▸ **TASK PROMPT**: Using the listing below, keep only the lines with the word "some" and copy them.

▸ **INPUT**:
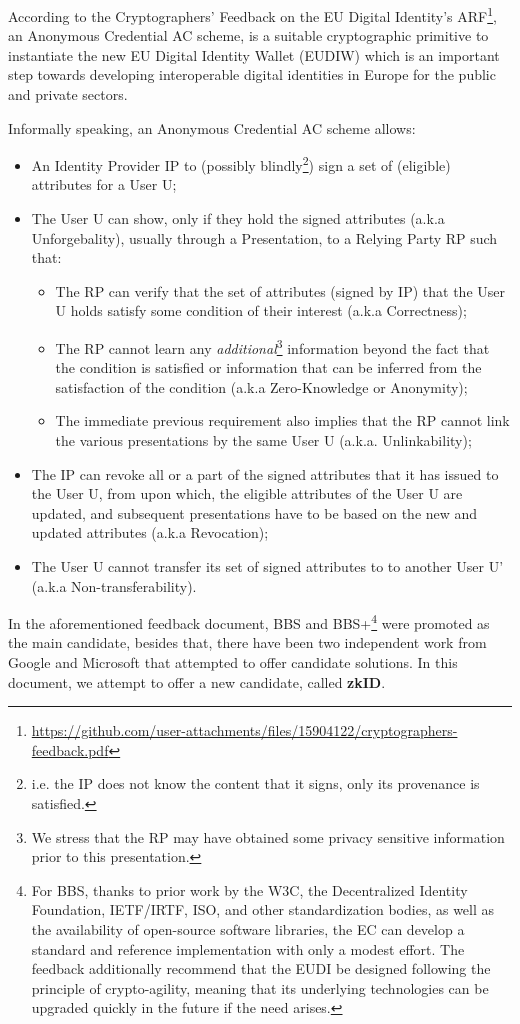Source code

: According to the Cryptographers' Feedback on the EU Digital Identity’s ARF\footnote{\url{https://github.com/user-attachments/files/15904122/cryptographers-feedback.pdf}}, an Anonymous Credential AC scheme, is a suitable cryptographic primitive to instantiate the new EU Digital Identity Wallet (EUDIW) which is an important step towards developing interoperable digital identities in Europe for the public and private sectors.

Informally speaking, an Anonymous Credential AC scheme allows:
\begin{itemize}
	\item An Identity Provider IP to (possibly blindly\footnote{i.e. the IP does not know the content that it signs, only its provenance is satisfied.}) sign a set of (eligible) attributes for a User U;
	\item The User U can show, only if they hold the signed attributes (a.k.a Unforgebality), usually through a Presentation, to a Relying Party RP such that:
	\begin{itemize}
		\item The RP can verify that the set of attributes (signed by IP) that the User U holds satisfy some condition of their interest (a.k.a Correctness);
		\item The RP cannot learn any \emph{additional}\footnote{We stress that the RP may have obtained some privacy sensitive information prior to this presentation.} information beyond the fact that the condition is satisfied or information that can be inferred from the satisfaction of the condition (a.k.a Zero-Knowledge or Anonymity);
		\item The immediate previous requirement also implies that the RP cannot link the various presentations by the same User U (a.k.a. Unlinkability);
	\end{itemize}
	\item The IP can revoke all or a part of the signed attributes that it has issued to the User U, from upon which, the eligible attributes of the User U are updated, and subsequent presentations have to be based on the new and updated attributes (a.k.a Revocation);
	\item The User U cannot transfer its set of signed attributes to to another User U' (a.k.a Non-transferability).
\end{itemize}

In the aforementioned feedback document, BBS and BBS+\footnote{For BBS, thanks to prior work by the W3C, the Decentralized Identity Foundation, IETF/IRTF, ISO, and other standardization bodies, as well as the availability of open-source software libraries, the EC can develop a standard and reference implementation with only a modest effort. The feedback additionally recommend that the EUDI be designed following the principle of crypto-agility, meaning that its underlying technologies can be upgraded quickly in the future if the need arises.} were promoted as the main candidate, besides that, there have been two independent work from Google and Microsoft that attempted to offer candidate solutions. In this document, we attempt to offer a new candidate, called \textbf{zkID}.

▸ **YOUR RESPONSE**:
		\item The RP can verify that the set of attributes (signed by IP) that the User U holds satisfy some condition of their interest (a.k.a Correctness);
		\item The RP cannot learn any \emph{additional}\footnote{We stress that the RP may have obtained some privacy sensitive information prior to this presentation.} information beyond the fact that the condition is satisfied or information that can be inferred from the satisfaction of the condition (a.k.a Zero-Knowledge or Anonymity);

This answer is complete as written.